Required work: From the entries that follow, pick out all lines holding "github".

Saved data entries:

--- START ---

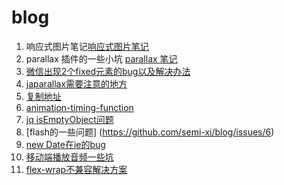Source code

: # blog

1. 响应式图片笔记[响应式图片笔记](https://github.com/semi-xi/blog/tree/master/responsive-img)
1. parallax 插件的一些小坑 [parallax 笔记](https://github.com/semi-xi/blog/tree/master/japarallax)
1. [微信出现2个fixed元素的bug以及解决办法](https://github.com/semi-xi/blog/tree/master/fixedbug)
1. [japarallax需要注意的地方](https://github.com/semi-xi/blog/tree/master/japarallax)
1. [复制地址](https://github.com/semi-xi/blog/tree/master/copy-url)
1. [animation-timing-function](https://github.com/semi-xi/blog/tree/master/animation-timing-function)
1. [jq isEmptyObject问题](https://github.com/semi-xi/blog/issues/5)
1. [flash的一些问题] (https://github.com/semi-xi/blog/issues/6)
1. [new Date在ie的bug](https://github.com/semi-xi/blog/tree/master/newDate)
1. [移动端播放音频一些坑](https://github.com/semi-xi/blog/issues/9)
1. [flex-wrap不兼容解决方案](https://github.com/semi-xi/blog/issues/10)
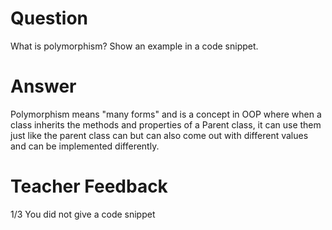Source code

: # Question
What is polymorphism? Show an example in a code snippet.

# Answer
Polymorphism means "many forms" and is a concept in OOP where when a class inherits the methods and properties of a Parent class, it can use them just like the parent class can but can also come out with different values and can be implemented differently.

# Teacher Feedback
1/3 
You did not give a code snippet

--- END ---

Answer to the exercise:
1. 响应式图片笔记[响应式图片笔记](https://github.com/semi-xi/blog/tree/master/responsive-img)
1. parallax 插件的一些小坑 [parallax 笔记](https://github.com/semi-xi/blog/tree/master/japarallax)
1. [微信出现2个fixed元素的bug以及解决办法](https://github.com/semi-xi/blog/tree/master/fixedbug)
1. [japarallax需要注意的地方](https://github.com/semi-xi/blog/tree/master/japarallax)
1. [复制地址](https://github.com/semi-xi/blog/tree/master/copy-url)
1. [animation-timing-function](https://github.com/semi-xi/blog/tree/master/animation-timing-function)
1. [jq isEmptyObject问题](https://github.com/semi-xi/blog/issues/5)
1. [flash的一些问题] (https://github.com/semi-xi/blog/issues/6)
1. [new Date在ie的bug](https://github.com/semi-xi/blog/tree/master/newDate)
1. [移动端播放音频一些坑](https://github.com/semi-xi/blog/issues/9)
1. [flex-wrap不兼容解决方案](https://github.com/semi-xi/blog/issues/10)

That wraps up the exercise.